Marketplus.id – Penyelenggaraan Kegiatan Literasi Digital di Jawa Timur I kali ini diselenggarakan di kabupaten/kota Banyuwangi, (14/9).

Acara dipimpin oleh Moderator Salma Nafi’ aturrofi’ah., dengan menghadirkan 4 narasumber yaitu Nur Aini Rakhmawati, PhD., Andang Subaharianto., Dr. Desi Rahmawati, M.Pd., Tio Utomo., dan Rizky Ardi Nugroho.

Dengan jumlah 779 peserta, dapat dilihat antusiasme dari setiap peserta yang hadir pada acara hari ini, karena peserta seminar dan diskusi secara online yang hadir mempunyai kesempatan untuk bertanya kepada narasumber.

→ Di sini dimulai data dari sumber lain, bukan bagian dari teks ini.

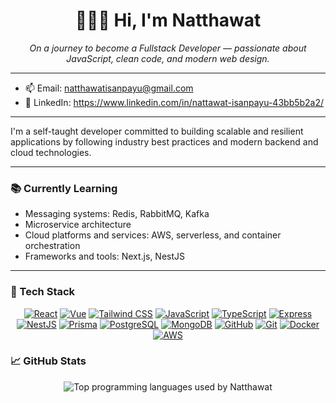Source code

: <h1 align="center">🙋🏼‍♂️ Hi, I'm Natthawat</h1>

<p align="center">
  <i>
    On a journey to become a Fullstack Developer — passionate about JavaScript, clean code, and modern web design.
  </i>
</p>

---

- 📫 Email: natthawatisanpayu@gmail.com
- 💼 LinkedIn: https://www.linkedin.com/in/nattawat-isanpayu-43bb5b2a2/

---

I'm a self-taught developer committed to building scalable and resilient applications by following industry best practices and modern backend and cloud technologies.

---

### 📚 Currently Learning

- Messaging systems: Redis, RabbitMQ, Kafka  
- Microservice architecture
- Cloud platforms and services: AWS, serverless, and container orchestration  
- Frameworks and tools: Next.js, NestJS

---

### 🧰 Tech Stack

<p align="center">
  <a href="https://reactjs.org/"><img src="https://skillicons.dev/icons?i=react" alt="React" /></a>
  <a href="https://vuejs.org/"><img src="https://skillicons.dev/icons?i=vue" alt="Vue" /></a>
  <a href="https://tailwindcss.com/"><img src="https://skillicons.dev/icons?i=tailwind" alt="Tailwind CSS" /></a>
  <a href="https://developer.mozilla.org/docs/Web/JavaScript"><img src="https://skillicons.dev/icons?i=js" alt="JavaScript" /></a>
  <a href="https://www.typescriptlang.org/"><img src="https://skillicons.dev/icons?i=ts" alt="TypeScript" /></a>
  <a href="https://expressjs.com/"><img src="https://skillicons.dev/icons?i=express" alt="Express" /></a>
  <a href="https://nestjs.com/"><img src="https://skillicons.dev/icons?i=nestjs" alt="NestJS" /></a>
  <a href="https://www.prisma.io/"><img src="https://skillicons.dev/icons?i=prisma" alt="Prisma" /></a>
  <a href="https://www.postgresql.org/"><img src="https://skillicons.dev/icons?i=postgres" alt="PostgreSQL" /></a>
  <a href="https://www.mongodb.com/"><img src="https://skillicons.dev/icons?i=mongodb" alt="MongoDB" /></a>
  <a href="https://github.com/"><img src="https://skillicons.dev/icons?i=github" alt="GitHub" /></a>
  <a href="https://git-scm.com/"><img src="https://skillicons.dev/icons?i=git" alt="Git" /></a>
  <a href="https://www.docker.com/"><img src="https://skillicons.dev/icons?i=docker" alt="Docker" /></a>
  <a href="https://aws.amazon.com/"><img src="https://skillicons.dev/icons?i=aws" alt="AWS" /></a>
</p>

### 📈 GitHub Stats

<p align="center">
  <img src="https://github-readme-stats.vercel.app/api/top-langs/?username=natthawatis-dev&layout=compact&theme=radical" alt="Top programming languages used by Natthawat"/>
</p>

Salah satu pertanyaan yang ditujukan kepada narasumber Tio Utomo, adalah, dengan adanya jejak digital ini apakah berpengaruh kepada kita pada saat akan melamar kerja? bagaimana jika ternyata HRD tersebut melihat postingan kita dulu yang dianggap postingan itu tidak sopan, apakah HRD bisa merubah pikiran yang awalnya mau menerima kita tetapi ternyata setelah melihat postingan tidak jadi menerima? lalu bagaimana cara kita mengedukasi orang terdekat seperti adek agar bijak dalam memposting karena mengingat jejak digital tidak bisa dihapus yang takutnya berdampak dengan karir dimasa depan.

Tio Utomo menjawab, “Bisa kita ngobrol dari awal dengan HR, mengkomunikasikan kelakuan kita di masa lalu, sehingga dia tidak expect yang terlalu berbeda. Jujur dari awal. Anak di bawah umur akan mengikuti kita, kita memang tidak bisa atur 24/7, kita harus mencontohkan. Yang muda pasti look up ke yang lebih tua”.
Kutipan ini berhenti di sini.